Henrique de Barros Pinto Netto, Suzilaine Ramos de Oliveira, Flavia Curvo Pereira, Nilton Mazzer

Resumo


Este artigo apresenta detalhes e dicas sobre a técnica de artroscopia seca, baseada em nossa experiência e suas aplicações clínicas. Ela foi realizada em 65 pacientes (33 homens e 32 mulheres) com idades entre 20 e 62 anos (média de 35,4 anos) para o tratamento de: ressecção de cisto sinovial, reparo de lesão do ligamento escafossemilunar, correção do impacto ulnocarpal, reparo de lesão da fibrocartilagem triangular e assistência na redução de fraturas do rádio distal. Foi observada como benefício a avaliação intra-articular minimamente invasiva, com baixo índice de infecção, pequenas cicatrizes e altas taxas de recuperação precoce, sem prejuízo do uso intra-articular de líquido, tornando menor o risco de síndrome compartimental e tecidos moles infiltrados no caso da necessidade de cirurgia aberta associada.

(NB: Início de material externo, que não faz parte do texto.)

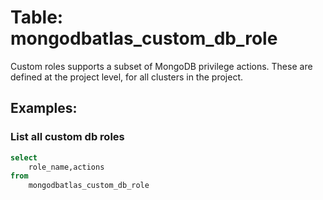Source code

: # Table: mongodbatlas_custom_db_role

Custom roles supports a subset of MongoDB privilege actions. These are defined at the project level, for all clusters in the project.

## Examples:

### List all custom db roles
```sql
select 
    role_name,actions
from 
    mongodbatlas_custom_db_role
```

Quanto às dificuldades, relatamos a visibilidade por parte do cirurgião, comumente impedida pelo embaçamento da óptica ou detritos salpicados na lente, e a necessidade de cuidados com a radiofrequência, pois o calor gerado é dissipado com maior dificuldade que na técnica clássica. A artroscopia seca surge como efetiva no tratamento das patologias de punho, entretanto o conhecimento profundo e as facilidades com a técnica clássica, bem como uma curva de aprendizado, tornam-se fundamentais para um bom resultado.